Dataset records section start

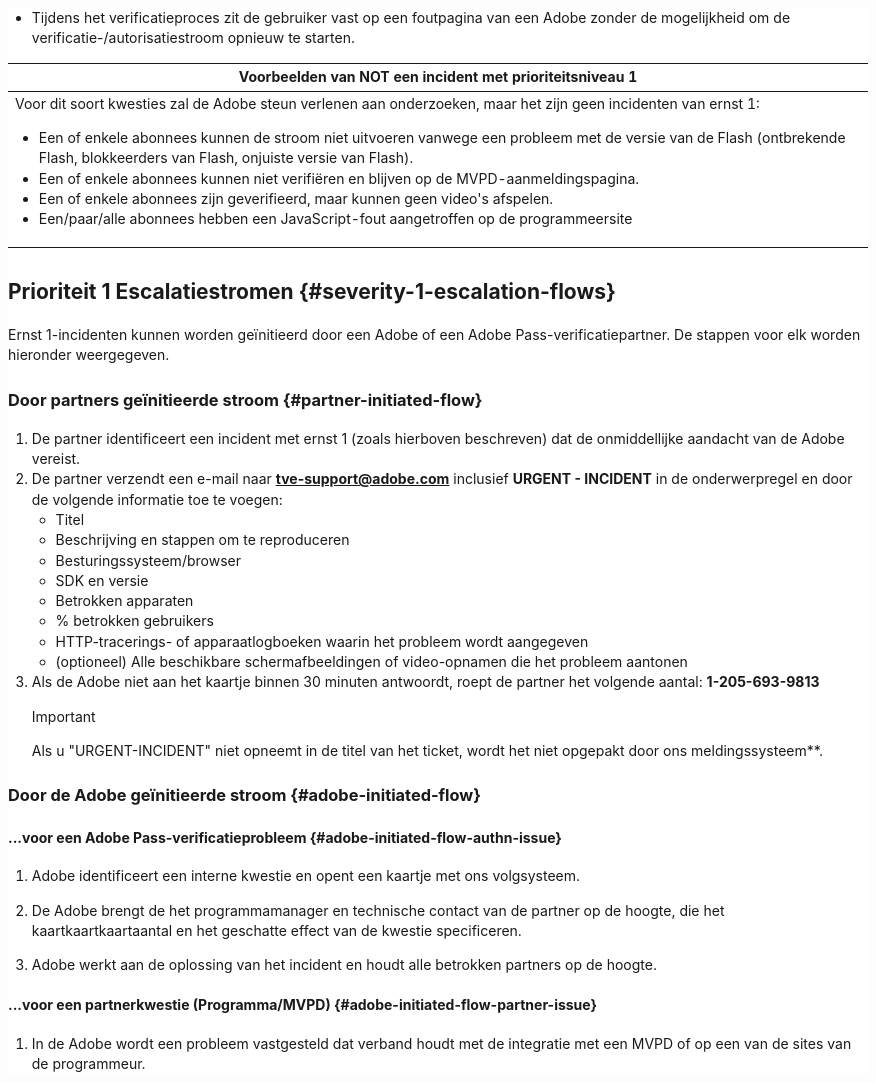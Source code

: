 * Tijdens het verificatieproces zit de gebruiker vast op een foutpagina van een Adobe zonder de mogelijkheid om de verificatie-/autorisatiestroom opnieuw te starten.


| Voorbeelden van **NOT** een incident met prioriteitsniveau 1 |
|---|
| Voor dit soort kwesties zal de Adobe steun verlenen aan onderzoeken, maar het zijn geen incidenten van ernst 1:<ul><li>Een of enkele abonnees kunnen de stroom niet uitvoeren vanwege een probleem met de versie van de Flash (ontbrekende Flash, blokkeerders van Flash, onjuiste versie van Flash).</li><li>Een of enkele abonnees kunnen niet verifiëren en blijven op de MVPD-aanmeldingspagina.</li><li>Een of enkele abonnees zijn geverifieerd, maar kunnen geen video&#39;s afspelen.</li><li>Een/paar/alle abonnees hebben een JavaScript-fout aangetroffen op de programmeersite</li></ul> |

## Prioriteit 1 Escalatiestromen {#severity-1-escalation-flows}

Ernst 1-incidenten kunnen worden geïnitieerd door een Adobe of een Adobe Pass-verificatiepartner. De stappen voor elk worden hieronder weergegeven.

### Door partners geïnitieerde stroom {#partner-initiated-flow}

1. De partner identificeert een incident met ernst 1 (zoals hierboven beschreven) dat de onmiddellijke aandacht van de Adobe vereist.
1. De partner verzendt een e-mail naar **tve-support@adobe.com** inclusief **URGENT - INCIDENT** in de onderwerpregel en door de volgende informatie toe te voegen:
   * Titel
   * Beschrijving en stappen om te reproduceren
   * Besturingssysteem/browser
   * SDK en versie
   * Betrokken apparaten
   * % betrokken gebruikers
   * HTTP-tracerings- of apparaatlogboeken waarin het probleem wordt aangegeven
   * (optioneel) Alle beschikbare schermafbeeldingen of video-opnamen die het probleem aantonen
1. Als de Adobe niet aan het kaartje binnen 30 minuten antwoordt, roept de partner het volgende aantal:
   **1-205-693-9813**
   >[!IMPORTANT]
   >Als u &quot;URGENT-INCIDENT&quot; niet opneemt in de titel van het ticket, wordt het niet opgepakt door ons meldingssysteem**.

### Door de Adobe geïnitieerde stroom {#adobe-initiated-flow}

#### ...voor een Adobe Pass-verificatieprobleem {#adobe-initiated-flow-authn-issue}

1. Adobe identificeert een interne kwestie en opent een kaartje met ons volgsysteem.

1. De Adobe brengt de het programmamanager en technische contact van de partner op de hoogte, die het kaartkaartkaartaantal en het geschatte effect van de kwestie specificeren.

1. Adobe werkt aan de oplossing van het incident en houdt alle betrokken partners op de hoogte.

#### ...voor een partnerkwestie (Programma/MVPD) {#adobe-initiated-flow-partner-issue}

1. In de Adobe wordt een probleem vastgesteld dat verband houdt met de integratie met een MVPD of op een van de sites van de programmeur.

Dataset records section end

▶ [Problem] Starting from the line that contains "probleem wordt aangegeven", reproduce each line of the data exactly through the last one.

▶ [Your solution]
   * HTTP-tracerings- of apparaatlogboeken waarin het probleem wordt aangegeven
   * (optioneel) Alle beschikbare schermafbeeldingen of video-opnamen die het probleem aantonen
1. Als de Adobe niet aan het kaartje binnen 30 minuten antwoordt, roept de partner het volgende aantal:
   **1-205-693-9813**
   >[!IMPORTANT]
   >Als u &quot;URGENT-INCIDENT&quot; niet opneemt in de titel van het ticket, wordt het niet opgepakt door ons meldingssysteem**.

### Door de Adobe geïnitieerde stroom {#adobe-initiated-flow}

#### ...voor een Adobe Pass-verificatieprobleem {#adobe-initiated-flow-authn-issue}

1. Adobe identificeert een interne kwestie en opent een kaartje met ons volgsysteem.

1. De Adobe brengt de het programmamanager en technische contact van de partner op de hoogte, die het kaartkaartkaartaantal en het geschatte effect van de kwestie specificeren.

1. Adobe werkt aan de oplossing van het incident en houdt alle betrokken partners op de hoogte.

#### ...voor een partnerkwestie (Programma/MVPD) {#adobe-initiated-flow-partner-issue}

1. In de Adobe wordt een probleem vastgesteld dat verband houdt met de integratie met een MVPD of op een van de sites van de programmeur.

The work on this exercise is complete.